**DATA TO USE:**
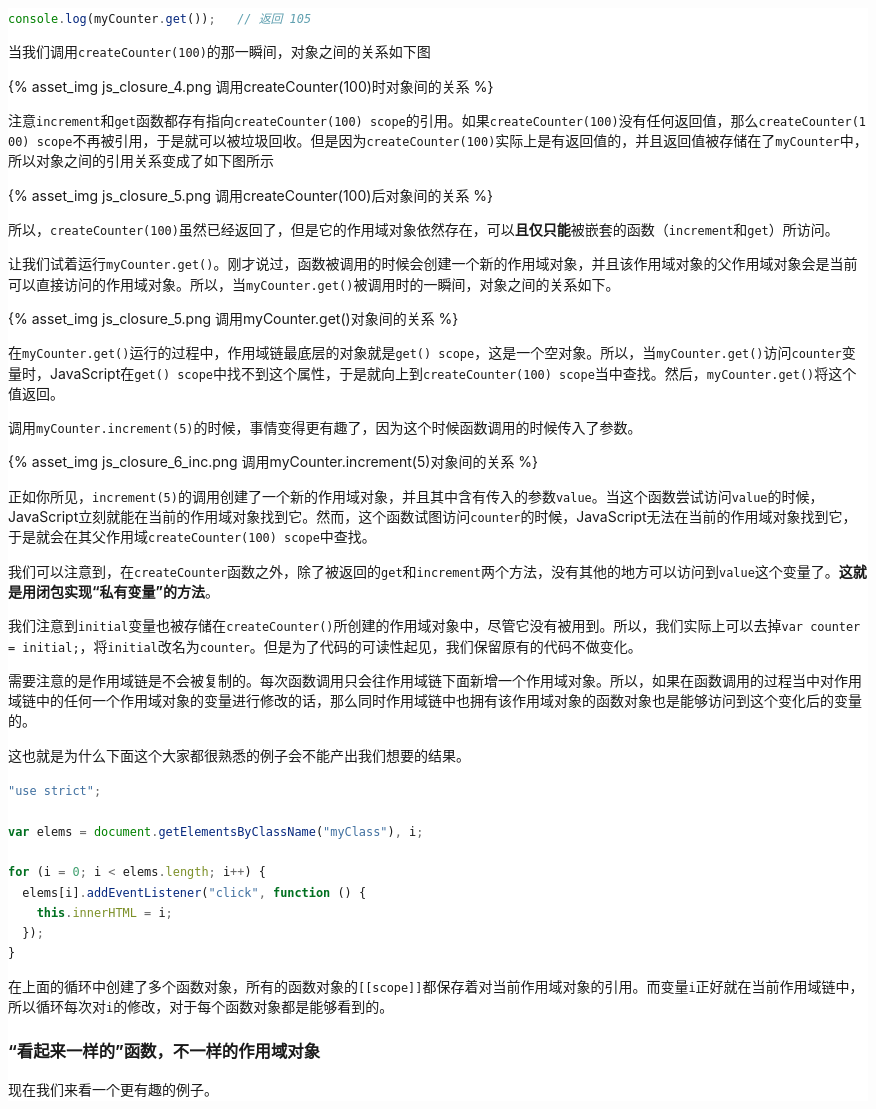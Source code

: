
 ```js
console.log(myCounter.get());   // 返回 105
```

当我们调用`createCounter(100)`的那一瞬间，对象之间的关系如下图

{% asset_img js_closure_4.png 调用createCounter(100)时对象间的关系 %}

注意`increment`和`get`函数都存有指向`createCounter(100) scope`的引用。如果`createCounter(100)`没有任何返回值，那么`createCounter(100) scope`不再被引用，于是就可以被垃圾回收。但是因为`createCounter(100)`实际上是有返回值的，并且返回值被存储在了`myCounter`中，所以对象之间的引用关系变成了如下图所示

{% asset_img js_closure_5.png 调用createCounter(100)后对象间的关系 %}

所以，`createCounter(100)`虽然已经返回了，但是它的作用域对象依然存在，可以**且仅只能**被嵌套的函数（`increment`和`get`）所访问。

让我们试着运行`myCounter.get()`。刚才说过，函数被调用的时候会创建一个新的作用域对象，并且该作用域对象的父作用域对象会是当前可以直接访问的作用域对象。所以，当`myCounter.get()`被调用时的一瞬间，对象之间的关系如下。

{% asset_img js_closure_5.png 调用myCounter.get()对象间的关系 %}

在`myCounter.get()`运行的过程中，作用域链最底层的对象就是`get() scope`，这是一个空对象。所以，当`myCounter.get()`访问`counter`变量时，JavaScript在`get() scope`中找不到这个属性，于是就向上到`createCounter(100) scope`当中查找。然后，`myCounter.get()`将这个值返回。

调用`myCounter.increment(5)`的时候，事情变得更有趣了，因为这个时候函数调用的时候传入了参数。

{% asset_img js_closure_6_inc.png 调用myCounter.increment(5)对象间的关系 %}

正如你所见，`increment(5)`的调用创建了一个新的作用域对象，并且其中含有传入的参数`value`。当这个函数尝试访问`value`的时候，JavaScript立刻就能在当前的作用域对象找到它。然而，这个函数试图访问`counter`的时候，JavaScript无法在当前的作用域对象找到它，于是就会在其父作用域`createCounter(100) scope`中查找。

我们可以注意到，在`createCounter`函数之外，除了被返回的`get`和`increment`两个方法，没有其他的地方可以访问到`value`这个变量了。**这就是用闭包实现“私有变量”的方法**。

我们注意到`initial`变量也被存储在`createCounter()`所创建的作用域对象中，尽管它没有被用到。所以，我们实际上可以去掉`var counter = initial;`，将`initial`改名为`counter`。但是为了代码的可读性起见，我们保留原有的代码不做变化。

需要注意的是作用域链是不会被复制的。每次函数调用只会往作用域链下面新增一个作用域对象。所以，如果在函数调用的过程当中对作用域链中的任何一个作用域对象的变量进行修改的话，那么同时作用域链中也拥有该作用域对象的函数对象也是能够访问到这个变化后的变量的。

这也就是为什么下面这个大家都很熟悉的例子会不能产出我们想要的结果。

```js
"use strict";

var elems = document.getElementsByClassName("myClass"), i;

for (i = 0; i < elems.length; i++) {
  elems[i].addEventListener("click", function () {
    this.innerHTML = i;
  });
}
```

在上面的循环中创建了多个函数对象，所有的函数对象的`[[scope]]`都保存着对当前作用域对象的引用。而变量`i`正好就在当前作用域链中，所以循环每次对`i`的修改，对于每个函数对象都是能够看到的。

### “看起来一样的”函数，不一样的作用域对象

现在我们来看一个更有趣的例子。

**YOUR OBJECTIVE:**
Look through the listing above and copy each line with the word "value" in it.

**OUTPUT FOR THIS TASK:**
正如你所见，`increment(5)`的调用创建了一个新的作用域对象，并且其中含有传入的参数`value`。当这个函数尝试访问`value`的时候，JavaScript立刻就能在当前的作用域对象找到它。然而，这个函数试图访问`counter`的时候，JavaScript无法在当前的作用域对象找到它，于是就会在其父作用域`createCounter(100) scope`中查找。
我们可以注意到，在`createCounter`函数之外，除了被返回的`get`和`increment`两个方法，没有其他的地方可以访问到`value`这个变量了。**这就是用闭包实现“私有变量”的方法**。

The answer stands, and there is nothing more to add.